[Collected data]:
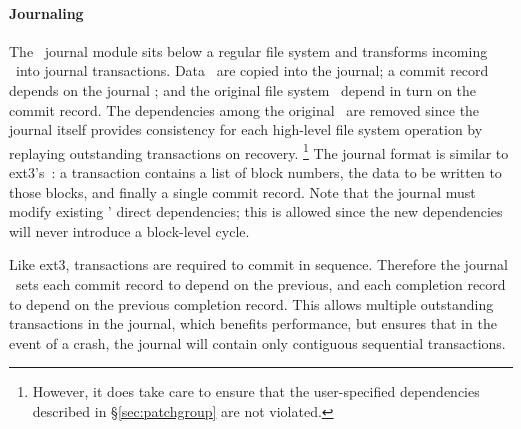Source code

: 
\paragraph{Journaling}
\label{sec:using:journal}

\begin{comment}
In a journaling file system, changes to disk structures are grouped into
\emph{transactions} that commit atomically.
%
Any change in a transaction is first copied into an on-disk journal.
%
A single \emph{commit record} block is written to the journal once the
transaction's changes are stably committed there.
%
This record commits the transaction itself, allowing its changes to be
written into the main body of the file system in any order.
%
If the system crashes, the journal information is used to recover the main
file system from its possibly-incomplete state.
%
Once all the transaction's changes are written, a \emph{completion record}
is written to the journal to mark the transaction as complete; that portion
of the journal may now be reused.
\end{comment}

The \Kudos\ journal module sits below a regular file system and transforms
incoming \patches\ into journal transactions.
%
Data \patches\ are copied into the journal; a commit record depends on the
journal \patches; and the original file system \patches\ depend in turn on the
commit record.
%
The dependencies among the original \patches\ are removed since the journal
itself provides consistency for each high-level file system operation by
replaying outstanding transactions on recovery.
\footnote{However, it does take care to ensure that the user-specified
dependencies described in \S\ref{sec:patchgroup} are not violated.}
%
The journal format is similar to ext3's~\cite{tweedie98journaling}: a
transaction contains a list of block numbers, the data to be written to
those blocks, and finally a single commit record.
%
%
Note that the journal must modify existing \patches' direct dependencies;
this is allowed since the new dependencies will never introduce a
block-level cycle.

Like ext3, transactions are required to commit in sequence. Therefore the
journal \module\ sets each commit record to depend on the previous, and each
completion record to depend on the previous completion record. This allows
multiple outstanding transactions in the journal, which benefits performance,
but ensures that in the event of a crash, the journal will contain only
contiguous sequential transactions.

---

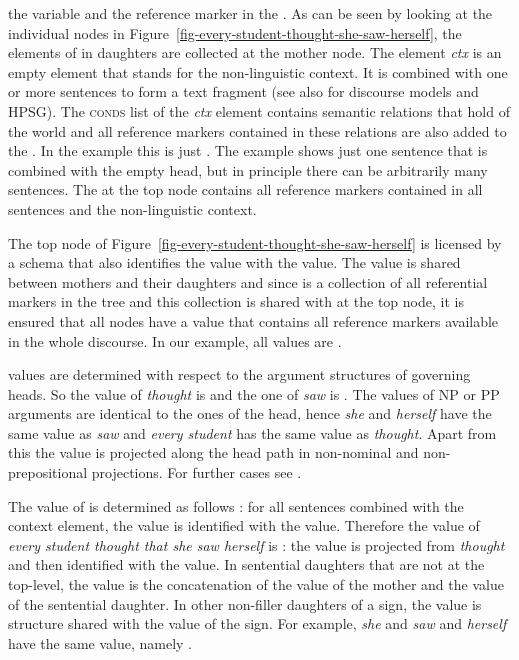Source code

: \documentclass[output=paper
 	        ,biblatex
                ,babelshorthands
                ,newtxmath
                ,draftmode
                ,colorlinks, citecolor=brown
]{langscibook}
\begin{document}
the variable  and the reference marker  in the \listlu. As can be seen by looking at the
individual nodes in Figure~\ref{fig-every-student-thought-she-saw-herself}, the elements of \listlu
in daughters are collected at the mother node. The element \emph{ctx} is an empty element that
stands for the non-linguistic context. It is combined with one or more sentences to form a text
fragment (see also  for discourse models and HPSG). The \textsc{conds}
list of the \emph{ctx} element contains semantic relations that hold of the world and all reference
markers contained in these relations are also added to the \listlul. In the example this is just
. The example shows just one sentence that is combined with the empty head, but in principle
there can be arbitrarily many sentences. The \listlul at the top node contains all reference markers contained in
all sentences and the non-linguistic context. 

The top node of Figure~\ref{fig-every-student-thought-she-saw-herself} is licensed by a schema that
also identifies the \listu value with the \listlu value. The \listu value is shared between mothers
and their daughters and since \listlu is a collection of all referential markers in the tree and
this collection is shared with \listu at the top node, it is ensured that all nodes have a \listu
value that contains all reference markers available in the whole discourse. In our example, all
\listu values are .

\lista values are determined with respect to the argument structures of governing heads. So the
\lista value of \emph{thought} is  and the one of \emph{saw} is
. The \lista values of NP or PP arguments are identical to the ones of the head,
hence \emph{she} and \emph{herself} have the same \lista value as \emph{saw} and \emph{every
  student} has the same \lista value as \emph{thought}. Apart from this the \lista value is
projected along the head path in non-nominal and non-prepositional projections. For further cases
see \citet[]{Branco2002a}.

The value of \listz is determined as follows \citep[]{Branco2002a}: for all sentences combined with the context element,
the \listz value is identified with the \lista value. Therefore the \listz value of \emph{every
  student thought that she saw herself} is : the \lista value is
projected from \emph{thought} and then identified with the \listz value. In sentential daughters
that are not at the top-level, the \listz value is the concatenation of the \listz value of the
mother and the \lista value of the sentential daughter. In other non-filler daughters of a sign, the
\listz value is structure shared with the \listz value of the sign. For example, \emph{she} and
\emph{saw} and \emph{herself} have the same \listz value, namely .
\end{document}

[Directions for this task]: Of the lines above, retype only those from the line containing "but ensures that" through the line containing "contiguous sequential transactions.", including both, exactly.

[Exercise result]:
but ensures that in the event of a crash, the journal will contain only
contiguous sequential transactions.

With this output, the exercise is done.